==== Records for processing ====

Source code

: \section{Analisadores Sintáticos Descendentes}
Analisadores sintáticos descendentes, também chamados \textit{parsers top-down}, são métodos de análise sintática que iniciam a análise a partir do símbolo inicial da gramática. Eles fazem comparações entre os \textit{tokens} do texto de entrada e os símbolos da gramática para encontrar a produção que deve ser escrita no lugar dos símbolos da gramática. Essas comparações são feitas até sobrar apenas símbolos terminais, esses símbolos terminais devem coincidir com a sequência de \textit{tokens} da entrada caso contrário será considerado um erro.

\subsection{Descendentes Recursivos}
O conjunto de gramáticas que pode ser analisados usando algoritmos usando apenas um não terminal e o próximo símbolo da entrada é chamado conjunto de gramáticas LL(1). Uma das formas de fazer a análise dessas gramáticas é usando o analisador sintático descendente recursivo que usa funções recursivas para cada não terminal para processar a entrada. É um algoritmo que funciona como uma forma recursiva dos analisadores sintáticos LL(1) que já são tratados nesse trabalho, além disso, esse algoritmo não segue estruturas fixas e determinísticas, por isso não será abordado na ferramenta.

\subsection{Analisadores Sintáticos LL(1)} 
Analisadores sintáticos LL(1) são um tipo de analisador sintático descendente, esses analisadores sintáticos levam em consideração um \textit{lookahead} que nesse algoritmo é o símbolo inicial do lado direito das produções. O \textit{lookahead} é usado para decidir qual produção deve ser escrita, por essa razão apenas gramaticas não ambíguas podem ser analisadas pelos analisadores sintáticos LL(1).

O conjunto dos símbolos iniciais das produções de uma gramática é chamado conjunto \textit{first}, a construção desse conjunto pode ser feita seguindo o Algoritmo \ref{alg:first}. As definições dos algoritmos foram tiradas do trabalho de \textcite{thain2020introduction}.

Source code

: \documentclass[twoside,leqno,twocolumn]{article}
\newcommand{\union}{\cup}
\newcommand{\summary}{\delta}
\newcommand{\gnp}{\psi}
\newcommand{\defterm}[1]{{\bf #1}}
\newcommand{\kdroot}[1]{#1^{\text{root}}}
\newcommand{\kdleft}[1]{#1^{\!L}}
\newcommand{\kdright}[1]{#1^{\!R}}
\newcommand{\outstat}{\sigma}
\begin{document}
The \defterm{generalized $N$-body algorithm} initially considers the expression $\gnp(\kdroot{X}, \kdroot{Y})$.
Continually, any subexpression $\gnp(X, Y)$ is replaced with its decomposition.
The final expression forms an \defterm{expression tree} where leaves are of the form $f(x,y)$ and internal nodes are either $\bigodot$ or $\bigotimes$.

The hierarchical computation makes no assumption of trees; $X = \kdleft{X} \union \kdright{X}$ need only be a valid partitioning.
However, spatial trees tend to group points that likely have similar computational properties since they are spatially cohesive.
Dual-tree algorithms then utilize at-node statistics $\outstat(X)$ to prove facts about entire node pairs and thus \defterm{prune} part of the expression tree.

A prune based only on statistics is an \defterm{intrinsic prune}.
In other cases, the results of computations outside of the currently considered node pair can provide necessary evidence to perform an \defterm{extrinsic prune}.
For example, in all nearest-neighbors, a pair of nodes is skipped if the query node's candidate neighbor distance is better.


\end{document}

====
==== Records for processing ====

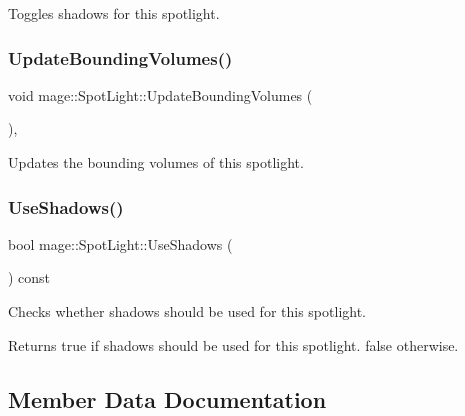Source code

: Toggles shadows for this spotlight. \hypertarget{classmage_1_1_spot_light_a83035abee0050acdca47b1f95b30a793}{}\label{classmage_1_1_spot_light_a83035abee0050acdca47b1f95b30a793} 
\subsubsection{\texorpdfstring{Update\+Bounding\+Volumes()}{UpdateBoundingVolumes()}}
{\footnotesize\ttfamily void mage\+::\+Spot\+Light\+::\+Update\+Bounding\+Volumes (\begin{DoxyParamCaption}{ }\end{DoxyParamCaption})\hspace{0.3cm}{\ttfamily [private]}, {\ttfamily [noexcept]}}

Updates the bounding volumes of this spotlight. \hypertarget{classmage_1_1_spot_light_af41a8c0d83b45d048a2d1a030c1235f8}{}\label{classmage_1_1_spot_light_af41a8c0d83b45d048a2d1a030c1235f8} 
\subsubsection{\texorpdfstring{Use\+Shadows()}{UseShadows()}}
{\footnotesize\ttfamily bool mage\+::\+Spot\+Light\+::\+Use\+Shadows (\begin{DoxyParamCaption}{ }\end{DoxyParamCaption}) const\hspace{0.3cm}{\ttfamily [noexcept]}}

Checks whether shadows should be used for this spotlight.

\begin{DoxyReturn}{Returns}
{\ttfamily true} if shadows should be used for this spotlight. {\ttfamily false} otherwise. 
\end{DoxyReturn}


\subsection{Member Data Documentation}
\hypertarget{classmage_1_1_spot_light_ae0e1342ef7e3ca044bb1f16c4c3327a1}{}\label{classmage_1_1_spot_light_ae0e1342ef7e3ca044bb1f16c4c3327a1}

====
==== Records for processing ====

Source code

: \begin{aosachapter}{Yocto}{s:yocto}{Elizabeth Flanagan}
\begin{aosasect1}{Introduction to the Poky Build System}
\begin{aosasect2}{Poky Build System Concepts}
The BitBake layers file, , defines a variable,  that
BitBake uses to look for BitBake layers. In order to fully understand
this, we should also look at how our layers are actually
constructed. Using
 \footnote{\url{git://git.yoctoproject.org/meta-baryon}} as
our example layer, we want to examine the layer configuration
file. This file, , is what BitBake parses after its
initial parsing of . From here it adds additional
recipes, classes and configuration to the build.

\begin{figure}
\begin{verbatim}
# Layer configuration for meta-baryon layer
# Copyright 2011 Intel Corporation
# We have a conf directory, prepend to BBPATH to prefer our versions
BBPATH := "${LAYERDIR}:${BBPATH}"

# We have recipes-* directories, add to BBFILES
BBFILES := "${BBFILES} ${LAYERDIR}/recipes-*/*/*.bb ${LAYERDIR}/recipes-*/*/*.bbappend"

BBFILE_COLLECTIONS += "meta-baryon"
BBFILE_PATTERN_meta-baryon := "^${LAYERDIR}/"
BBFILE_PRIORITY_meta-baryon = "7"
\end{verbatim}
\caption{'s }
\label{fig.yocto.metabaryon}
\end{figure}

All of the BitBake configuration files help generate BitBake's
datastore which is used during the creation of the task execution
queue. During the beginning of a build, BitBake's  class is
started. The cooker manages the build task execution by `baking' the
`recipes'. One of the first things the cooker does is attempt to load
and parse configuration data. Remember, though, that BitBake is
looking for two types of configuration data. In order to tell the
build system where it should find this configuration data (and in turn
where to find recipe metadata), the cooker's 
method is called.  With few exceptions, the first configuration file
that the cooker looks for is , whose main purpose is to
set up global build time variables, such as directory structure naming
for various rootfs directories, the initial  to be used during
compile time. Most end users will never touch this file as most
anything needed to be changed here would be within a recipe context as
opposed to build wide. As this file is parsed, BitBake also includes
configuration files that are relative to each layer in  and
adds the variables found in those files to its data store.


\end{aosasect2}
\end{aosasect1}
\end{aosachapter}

====

Exercise
Of all the entries above, retype exactly the lines from the line with "Continually, any subexpression" to the line with "The final expression", both included, and no others.

Output below
Continually, any subexpression $\gnp(X, Y)$ is replaced with its decomposition.
The final expression forms an \defterm{expression tree} where leaves are of the form $f(x,y)$ and internal nodes are either $\bigodot$ or $\bigotimes$.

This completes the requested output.